#### [TASK OBJECTIVE]
Only the lines from the one with "- [Kali Linux" to the end of the data below should be given again, exactly as written.

#### [DATA SHOWN]
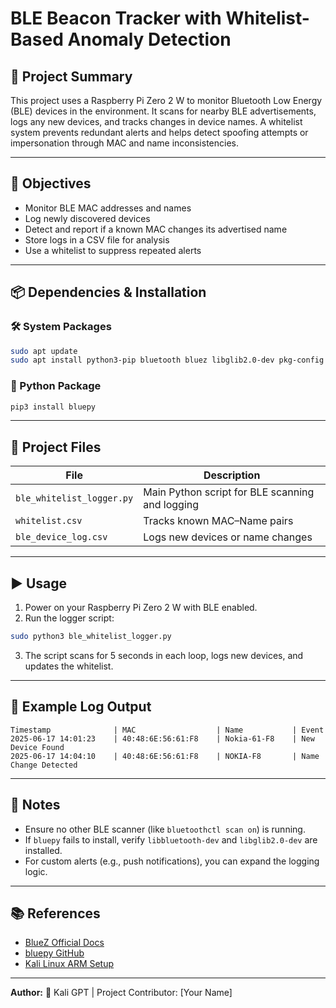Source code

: # BLE Beacon Tracker with Whitelist-Based Anomaly Detection

## 📘 Project Summary
This project uses a Raspberry Pi Zero 2 W to monitor Bluetooth Low Energy (BLE) devices in the environment. It scans for nearby BLE advertisements, logs any new devices, and tracks changes in device names. A whitelist system prevents redundant alerts and helps detect spoofing attempts or impersonation through MAC and name inconsistencies.

---

## 🎯 Objectives
- Monitor BLE MAC addresses and names
- Log newly discovered devices
- Detect and report if a known MAC changes its advertised name
- Store logs in a CSV file for analysis
- Use a whitelist to suppress repeated alerts

---

## 📦 Dependencies & Installation

### 🛠️ System Packages
```bash
sudo apt update
sudo apt install python3-pip bluetooth bluez libglib2.0-dev pkg-config libbluetooth-dev
```

### 🐍 Python Package
```bash
pip3 install bluepy
```

---

## 📁 Project Files
| File                  | Description                                      |
|-----------------------|--------------------------------------------------|
| `ble_whitelist_logger.py` | Main Python script for BLE scanning and logging |
| `whitelist.csv`       | Tracks known MAC–Name pairs                      |
| `ble_device_log.csv`  | Logs new devices or name changes                 |

---

## ▶️ Usage
1. Power on your Raspberry Pi Zero 2 W with BLE enabled.
2. Run the logger script:
```bash
sudo python3 ble_whitelist_logger.py
```
3. The script scans for 5 seconds in each loop, logs new devices, and updates the whitelist.

---

## 🧪 Example Log Output
```
Timestamp              | MAC                  | Name           | Event
2025-06-17 14:01:23    | 40:48:6E:56:61:F8    | Nokia-61-F8    | New Device Found
2025-06-17 14:04:10    | 40:48:6E:56:61:F8    | NOKIA-F8       | Name Change Detected
```

---

## 📌 Notes
- Ensure no other BLE scanner (like `bluetoothctl scan on`) is running.
- If `bluepy` fails to install, verify `libbluetooth-dev` and `libglib2.0-dev` are installed.
- For custom alerts (e.g., push notifications), you can expand the logging logic.

---

## 📚 References
- [BlueZ Official Docs](http://www.bluez.org/)
- [bluepy GitHub](https://github.com/IanHarvey/bluepy)
- [Kali Linux ARM Setup](https://www.kali.org/get-kali/#kali-arm)

---

**Author:** 🐉 Kali GPT | Project Contributor: [Your Name]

#### [RESPONSE TO THIS TASK]
- [Kali Linux ARM Setup](https://www.kali.org/get-kali/#kali-arm)

---

**Author:** 🐉 Kali GPT | Project Contributor: [Your Name]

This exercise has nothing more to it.